The parents’ arduous legal journey appears to have come to an end, though an international campaign has been waged, with an online petition and even street protests in front of Buckingham Palace, pleading with the authorities to reconsider.
The hospital has not indicated when it would cut off life support.
“Our thoughts are with Charlie’s parents on receipt of this news, which we know will be very distressing for them,” it said, adding that the court’s decision “marks the end of what has been a very difficult process.” It added, “There will be no rush by Great Ormond Street Hospital to change Charlie’s care, and any future treatment plans will involve careful planning and discussion.”
In a detailed statement laying out the ethical and medical justification for not allowing Charlie to travel to the United States, the hospital said there was no cure for his condition, which was terminal. It said it had concluded that the experimental treatment in the United States would “not improve Charlie’s quality of life.”
“One of the factors that influenced this decision was that Charlie’s brain was shown to be extensively damaged at a cellular level,” it said. “The clinician in the U.S. who is offering the treatment agrees that the experimental treatment will not reverse the brain damage that has already occurred.”

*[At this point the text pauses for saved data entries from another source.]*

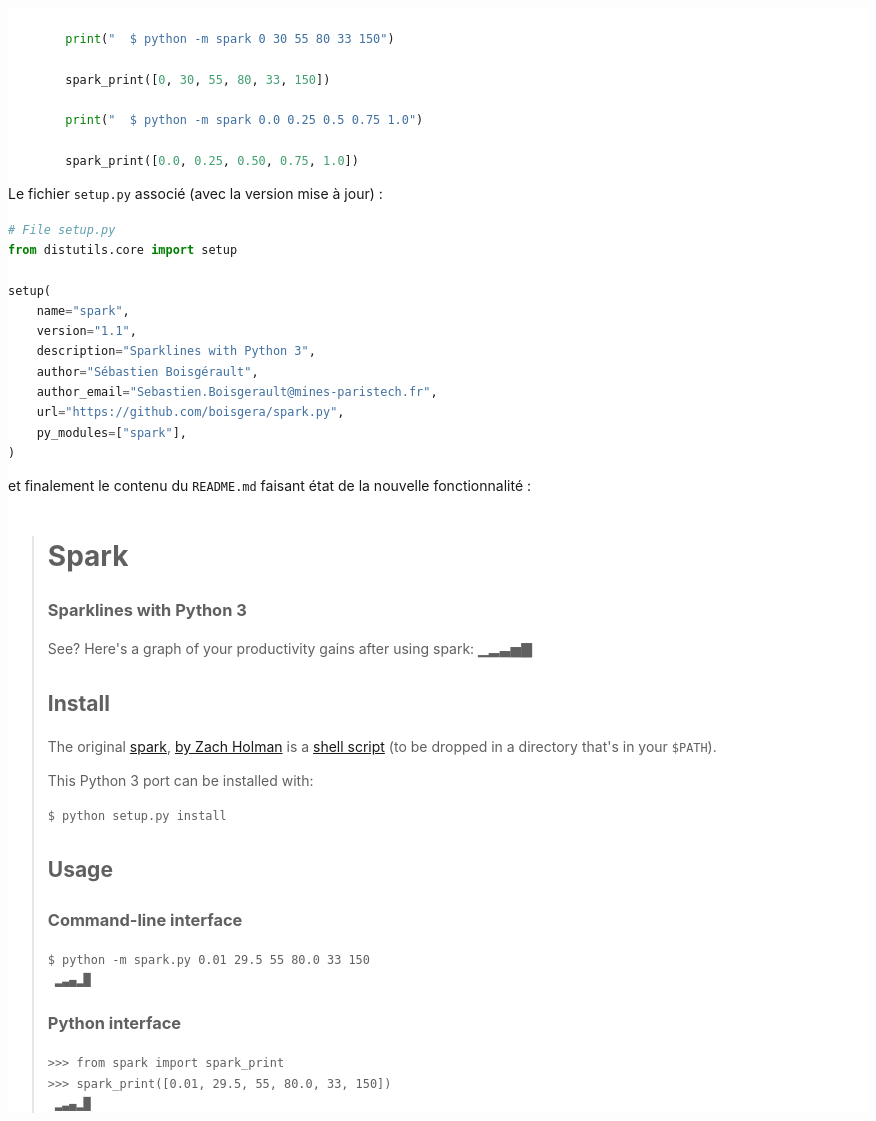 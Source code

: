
 ``` python 

        print("  $ python -m spark 0 30 55 80 33 150")

        spark_print([0, 30, 55, 80, 33, 150])

        print("  $ python -m spark 0.0 0.25 0.5 0.75 1.0")

        spark_print([0.0, 0.25, 0.50, 0.75, 1.0])

```

Le fichier `setup.py` associé (avec la version mise à jour) :

``` python 
# File setup.py
from distutils.core import setup

setup(
    name="spark",
    version="1.1",
    description="Sparklines with Python 3",
    author="Sébastien Boisgérault",
    author_email="Sebastien.Boisgerault@mines-paristech.fr",
    url="https://github.com/boisgera/spark.py",
    py_modules=["spark"],
)

```

et finalement le contenu du `README.md` faisant état de la nouvelle fonctionnalité :


> # Spark
> 
> ### Sparklines with Python 3
>
> See? Here's a graph of your productivity gains after using spark: ▁▂▃▅▇
>
> ## Install
>
> The original [spark](https://github.com/holman/spark),
> [by Zach Holman](https://github.com/holman/spark/blob/master/LICENSE.md) 
> is a [shell script](https://github.com/holman/spark/blob/master/spark)
> (to be dropped in a directory that's in your `$PATH`).
>
> This Python 3 port can be installed with:
>
>     $ python setup.py install
>
>
> ## Usage
>
> ### Command-line interface
>
>     $ python -m spark.py 0.01 29.5 55 80.0 33 150
>      ▂▃▄▂█
>
>
> ### Python interface
>
>     >>> from spark import spark_print
>     >>> spark_print([0.01, 29.5, 55, 80.0, 33, 150])
>      ▂▃▄▂█


[modèle épidémiologique SIR]: https://boisgera.github.io/python-advanced-companion/tps/fonctions/
[^IPA]: L'acronyme **IPA** désigne 🍺 [tout autre chose](https://en.wikipedia.org/wiki/India_pale_ale).
[spark]: https://github.com/holman/spark
[sparklines]: https://en.wikipedia.org/wiki/Sparkline 
[spark]: https://github.com/boisgera/spark.py
[typer]: https://typer.tiangolo.com/
[exemple minimal]: https://typer.tiangolo.com/#the-absolute-minimum
[options avec aide]: https://typer.tiangolo.com/tutorial/options/help/
[HTTP]: https://en.wikipedia.org/wiki/Hypertext_Transfer_Protocol
[requests]: https://docs.python-requests.org/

Speaking to British journalists on Friday — before the pope and Mr. Trump weighed in — Ms. Yates said the family was making its final preparations and appeared to acknowledge that the case was coming to an end.
“We are really grateful for all the support from the public at this extremely difficult time,” she said. “We’re making precious memories that we can treasure forever with very heavy hearts. Please respect our privacy while we prepare to say the final goodbye to our son Charlie.”
It was not immediately clear on Monday if the parents’ views had changed in light of the comments from the pope and Mr. Trump.